Mt. Siguniang (6,249m), southeast ridge, second ascent. Mt. Siguniang was first summited in August 1981 by a Japanese team via the southeast ridge (AAJ 1982). We made the second successful ascent of this route, with six members summiting on November 17 and 18. The approach to this route is via Changping Valley from Rilong town, then up a side valley named GanHaizi to basecamp. The route follows the glacier to a 600m long (450m altitude gain) couloir up the west face of the southeast ridge. The route then continues along the southeast ridge to the summit.
We had attempted this same route in August of 2003. At that time, there was constant rockfall from all sides of the mountain, raining down pillow-size chunks of rock from several hundred meters above. The mountain has two obvious rock strata. The lower layer seems to be granite or a hard conglomerate of excellent quality, while the upper layer is a brownish, fragmenting, at places almost shale-like rock of poor quality. The dividing line between these two rock types is around 5,200m.
After almost being killed by this rockfall below the couloir, we went around the backside to the glacier between Siguniang’s main peak and 3rd peak, climbing up 14 pitches on the southeast side of the southeast ridge to an altitude of 5,600m.
It is clear that the mountain conditions have changed since the 1980s. Rockfall during the summer months make the mountain too dangerous. Whether subsequent summers will see as much rockfall as in summer 2003 is hard to say. Judging by that year’s quantity of falling rock and reports from previous years, it is safe to say that summers will be unpredictable.
In 2004 we chose to climb the mountain in November, when the route is frozen, there tend to be more days of clear weather, and it is not too cold (though it was pretty cold). The first 15 vertical meters at the bottom of the couloir was good ice. The couloir was mostly snow and ice climbing. We secured the fixed line with pitons on the lower half of the couloir and with ice screws on the remainder of the route. There are no flat spots to put a tent on the entire route. For our high camp we had to shovel the loose snow off a section of the ridge at 5,834m to create a small platform. This platform was no more than five feet wide, just wide enough for a small tent.

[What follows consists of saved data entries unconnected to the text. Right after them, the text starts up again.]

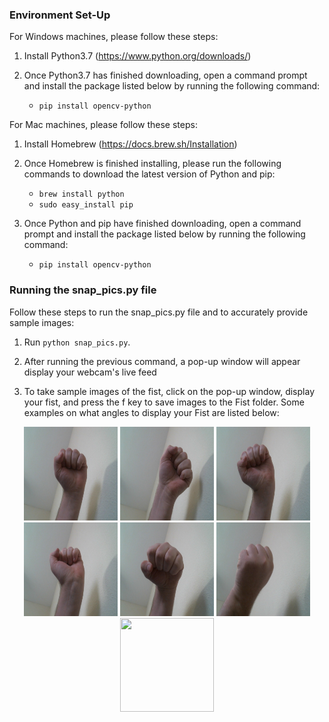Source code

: ### Environment Set-Up

 For Windows machines, please follow these steps:

1. Install Python3.7 (https://www.python.org/downloads/)

2. Once Python3.7 has finished downloading, open a command prompt and install the package listed below by running the following command:
   + `pip install opencv-python`
   

 For Mac machines, please follow these steps:
 
1. Install Homebrew (https://docs.brew.sh/Installation)

2. Once Homebrew is finished installing, please run the following commands to download the latest version of Python and pip:
   + `brew install python`
   + `sudo easy_install pip`
   
3. Once Python and pip have finished downloading, open a command prompt and install the package listed below by running the following command:
   + `pip install opencv-python`
   
### Running the snap_pics.py file

 Follow these steps to run the snap_pics.py file and to accurately provide sample images:

 1. Run `python snap_pics.py`.

 2. After running the previous command, a pop-up window will appear display your webcam's live feed
 
 3. To take sample images of the fist, click on the pop-up window, display your fist, and press the f key to save images to the Fist folder. Some examples on what angles to display your Fist are listed below:
 
 <p align="center">
    <img src="https://raw.githubusercontent.com/codieorberson/samplePictures/master/Fist/fist0.75012501246309651.jpg" width="150" height="150">
    <img src="https://raw.githubusercontent.com/codieorberson/samplePictures/master/Fist/fist0.75012501246309652.jpg" width="150" height="150">
    <img src="https://raw.githubusercontent.com/codieorberson/samplePictures/master/Fist/fist0.75012501246309653.jpg" width="150" height="150">
    <img src="https://raw.githubusercontent.com/codieorberson/samplePictures/master/Fist/fist0.75012501246309654.jpg" width="150" height="150">
    <img src="https://raw.githubusercontent.com/codieorberson/samplePictures/master/Fist/fist0.75012501246309655.jpg" width="150" height="150">
    <img src="https://raw.githubusercontent.com/codieorberson/samplePictures/master/Fist/fist0.75012501246309656.jpg" width="150" height="150">
    <img src="https://raw.githubusercontent.com/codieorberson/samplePictures/master/Fist/fist0.75012501246309657.jpg" width="150" height="150">
 </p>
 
   
 
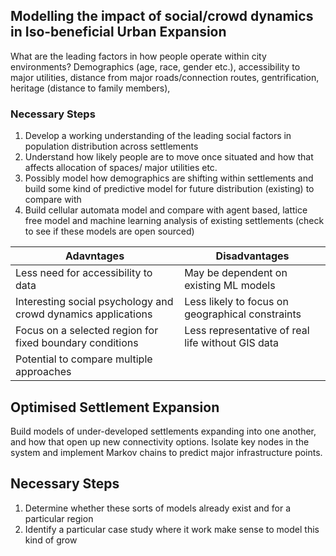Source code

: ## Modelling the impact of social/crowd dynamics in Iso-beneficial Urban Expansion

What are the leading factors in how people operate within city environments? Demographics (age, race, gender etc.), accessibility to major utilities, distance from major roads/connection routes, gentrification, heritage (distance to family members), 

### Necessary Steps

1. Develop a working understanding of the leading social factors in population distribution across settlements
2. Understand how likely people are to move once situated and how that affects allocation of spaces/ major utilities etc.
3. Possibly model how demographics are shifting within settlements and build some kind of predictive model for future distribution (existing) to compare with
4. Build cellular automata model and compare with agent based, lattice free model and machine learning analysis of existing settlements (check to see if these models are open sourced)

| Adavntages                                                    | Disadvantages                                     |
| ------------------------------------------------------------- | ------------------------------------------------- |
| Less need for accessibility to data                           | May be dependent on existing ML models            |
| Interesting social psychology and crowd dynamics applications | Less likely to focus on geographical constraints  |
| Focus on a selected region for fixed boundary conditions      | Less representative of real life without GIS data |
| Potential to compare multiple approaches                      |                                                   |

## Optimised Settlement Expansion

Build models of under-developed settlements expanding into one another, and how that open up new connectivity options. Isolate key nodes in the system and implement Markov chains to predict major infrastructure points. 

## Necessary Steps

1. Determine whether these sorts of models already exist and for a particular region
2. Identify a particular case study where it work make sense to model this kind of grow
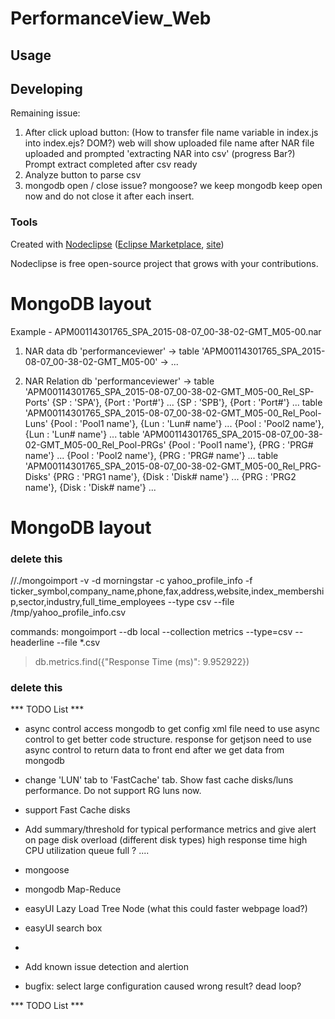 

# PerformanceView_Web



## Usage



## Developing

Remaining issue:
1. After click upload button: (How to transfer file name variable in index.js into index.ejs? DOM?)
	web will show uploaded file name after NAR file uploaded and prompted 'extracting NAR into csv' (progress Bar?)
	Prompt extract completed after csv ready 
2. Analyze button to parse csv
3. mongodb open / close issue? mongoose? we keep mongodb keep open now and do not close it after each insert.


### Tools

Created with [Nodeclipse](https://github.com/Nodeclipse/nodeclipse-1)
 ([Eclipse Marketplace](http://marketplace.eclipse.org/content/nodeclipse), [site](http://www.nodeclipse.org))   

Nodeclipse is free open-source project that grows with your contributions.



# MongoDB layout
Example - APM00114301765_SPA_2015-08-07_00-38-02-GMT_M05-00.nar

1. NAR data
db 'performanceviewer' -> table 'APM00114301765_SPA_2015-08-07_00-38-02-GMT_M05-00' -> ...

2. NAR Relation
db 'performanceviewer' -> 
	table 'APM00114301765_SPA_2015-08-07_00-38-02-GMT_M05-00_Rel_SP-Ports'
		{SP : 'SPA'}, {Port : 'Port#'}
		...
		{SP : 'SPB'}, {Port : 'Port#'}
		...
	table 'APM00114301765_SPA_2015-08-07_00-38-02-GMT_M05-00_Rel_Pool-Luns'
		{Pool : 'Pool1 name'}, {Lun : 'Lun# name'}
		...
		{Pool : 'Pool2 name'}, {Lun : 'Lun# name'}
		...
	table 'APM00114301765_SPA_2015-08-07_00-38-02-GMT_M05-00_Rel_Pool-PRGs'
		{Pool : 'Pool1 name'}, {PRG : 'PRG# name'}
		...
		{Pool : 'Pool2 name'}, {PRG : 'PRG# name'}
		...
	table 'APM00114301765_SPA_2015-08-07_00-38-02-GMT_M05-00_Rel_PRG-Disks'
		{PRG : 'PRG1 name'}, {Disk : 'Disk# name'}
		...
		{PRG : 'PRG2 name'}, {Disk : 'Disk# name'}
		...


# MongoDB layout





### delete this
//./mongoimport -v -d morningstar -c yahoo_profile_info -f ticker_symbol,company_name,phone,fax,address,website,index_membership,sector,industry,full_time_employees --type csv --file /tmp/yahoo_profile_info.csv

commands:
mongoimport --db local --collection metrics --type=csv --headerline --file *.csv

>db.metrics.find({"Response Time (ms)": 9.952922})

### delete this




*** TODO List ***
- async control
	access mongodb to get config xml file need to use async control to get better code structure. 
	response for getjson need to use async control to return data to front end after we get data from mongodb

- change 'LUN' tab to 'FastCache' tab. Show fast cache disks/luns performance. Do not support RG luns now.

- support Fast Cache disks

- Add summary/threshold for typical performance metrics and give alert on page
	disk overload (different disk types)
	high response time
	high CPU utilization
	queue full ?
	....

- mongoose

- mongodb Map-Reduce

- easyUI Lazy Load Tree Node (what this could faster webpage load?)
- easyUI search box
- 

- Add known issue detection and alertion

- bugfix:
	select large configuration caused wrong result? dead loop?







*** TODO List ***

Seasonal climbing conditions: I made my first visit to Mt. Siguniang’s glacier in late April 1996. At that time there was a heavy, wet snow pack starting around 4,600m. Although April can be nice, the heavy spring snows do not melt off until May or June. During the summer months you get longer stretches of alternating good and bad weather, but due to potential rockfall, I do not suggest attempting Siguniang July through September. Autumn months are good because the weather tends to be clearer and there is only moderate snow accumulation, but there can be heavy winds and it is quite cold. Winter ascents are possible (very, very cold), and from December through spring be especially aware of avalanche danger.
Team members: Cao Jun, China (Leader); Jia Guiting, China. Summiters on November 17: Jon Otto, USA; Ma Yihua, China; Tim Boelter, USA (film maker). Summiters on November 18, all from China: Chen Junchi, Kang Hua, Chen Zigang.